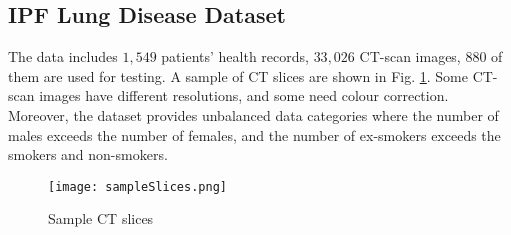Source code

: \documentclass[conference]{IEEEtran}
\begin{document}
\subsection{IPF Lung Disease Dataset} 
The data includes $1,549$ patients' health records, $33,026$ CT-scan images, $880$ of them are used for testing. A sample of CT slices are shown in Fig. \ref{fig:sam_slices}. Some CT-scan images have different resolutions, and some need colour correction. Moreover, the dataset provides unbalanced data categories where the number of males exceeds the number of females, and the number of ex-smokers exceeds the smokers and non-smokers. 
\begin{figure}
    \centering
    \texttt{[image: sampleSlices.png]}
    \caption{Sample CT slices}
    \label{fig:sam_slices}
\end{figure}

\end{document}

___

Exercise prompt:
Output the entries exactly and keep every picture out of them.

Answer to the exercise:
Source code

: \documentclass[conference]{IEEEtran}
\begin{document}
\subsection{IPF Lung Disease Dataset} 
The data includes $1,549$ patients' health records, $33,026$ CT-scan images, $880$ of them are used for testing. A sample of CT slices are shown in Fig. \ref{fig:sam_slices}. Some CT-scan images have different resolutions, and some need colour correction. Moreover, the dataset provides unbalanced data categories where the number of males exceeds the number of females, and the number of ex-smokers exceeds the smokers and non-smokers. 
\begin{figure}
    \centering
    \texttt{[image: sampleSlices.png]}
    \caption{Sample CT slices}
    \label{fig:sam_slices}
\end{figure}

\end{document}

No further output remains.